I like to adapt a Maya Angelou quote to illustrate this point: “[Babies] will forget what you said, [babies] will forget what you did, but [babies] will never forget how you made them feel.” Babies do not forget how they were nurtured. We may have limited recollection of early life, but nurturing experiences change our DNA, stress systems, and emotional systems and stay in our brains. So in fact, the reality is that the infant brain has a huge capacity for memory. We can best support our babies when we understand how powerful this period of life truly is.

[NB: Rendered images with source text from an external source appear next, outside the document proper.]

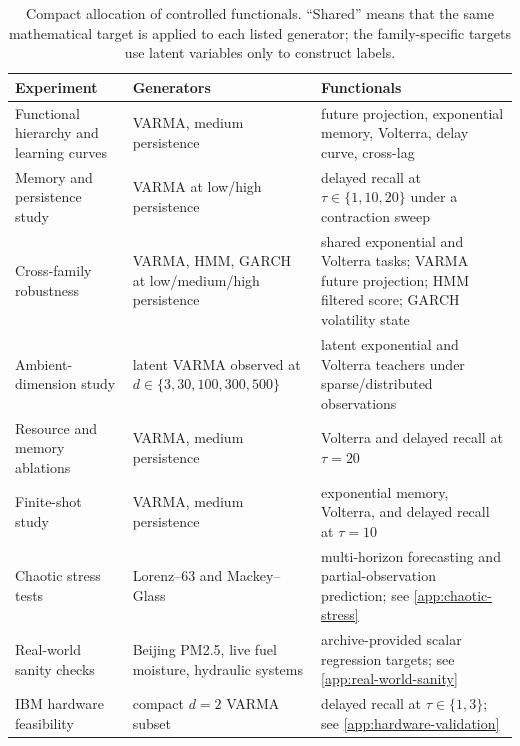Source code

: \begin{table}[H]
\centering
\small
\caption{Compact allocation of controlled functionals.  ``Shared'' means that
the same mathematical target is applied to each listed generator; the
family-specific targets use latent variables only to construct labels.}
\label{tab:functional-allocation}
\begin{tabularx}{\linewidth}{@{}lXX@{}}
\toprule
Experiment & Generators & Functionals \\
\midrule
Functional hierarchy and learning curves
  & VARMA, medium persistence
  & future projection, exponential memory, Volterra, delay curve, cross-lag \\
Memory and persistence study
  & VARMA at low/high persistence
  & delayed recall at \(\tau\in\{1,10,20\}\) under a contraction sweep \\
Cross-family robustness
  & VARMA, HMM, GARCH at low/medium/high persistence
  & shared exponential and Volterra tasks; VARMA future projection; HMM filtered score; GARCH volatility state \\
Ambient-dimension study
  & latent VARMA observed at \(d\in\{3,30,100,300,500\}\)
  & latent exponential and Volterra teachers under sparse/distributed observations \\
Resource and memory ablations
  & VARMA, medium persistence
  & Volterra and delayed recall at \(\tau=20\) \\
Finite-shot study
  & VARMA, medium persistence
  & exponential memory, Volterra, and delayed recall at \(\tau=10\) \\
Chaotic stress tests
  & Lorenz--63 and Mackey--Glass
  & multi-horizon forecasting and partial-observation prediction; see \cref{app:chaotic-stress} \\
Real-world sanity checks
  & Beijing PM2.5, live fuel moisture, hydraulic systems
  & archive-provided scalar regression targets; see \cref{app:real-world-sanity} \\
IBM hardware feasibility
  & compact \(d=2\) VARMA subset
  & delayed recall at \(\tau\in\{1,3\}\); see \cref{app:hardware-validation} \\
\bottomrule
\end{tabularx}
\end{table}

Your presence, relationship, communication, play, laughter, and responsiveness with your baby in their first three years is transformative to the brain they will have for the rest of their life. As I remind people often, you do not need to be perfect. Any amount you nurture benefits your baby. And repair is always possible for those inevitable moments (or days, or periods) when our anger, frustration, or busy schedules get the best of us; in fact, repair is an important aspect of nurture—it helps build resilience. Your baby needs you to be your wonderful imperfect self. They benefit when we have intentions to be nurturing, and they benefit when we offer repair when it’s needed. They remember it all in a meaningful way.

References

1. Squire, L. R. & Dede, A. J. O. Conscious and unconscious memory systems. Cold Spring Harb Perspect Biol 7, a021667 (2015).

2. Alberini, C. M. & Travaglia, A. Infantile amnesia: A critical period of learning to learn and remember. J Neurosci 37, 5783– 5795 (2017); Akers, K. G. et al. Hippocampal neurogenesis regulates forgetting during adulthood and infancy. Science 344, 598– 602 (2014).

3. V.hringer, I. A. et al. The development of implicit memory from infancy to childhood: On average performance levels and interindividual differences. Child Dev 89, 370– 382 (2017).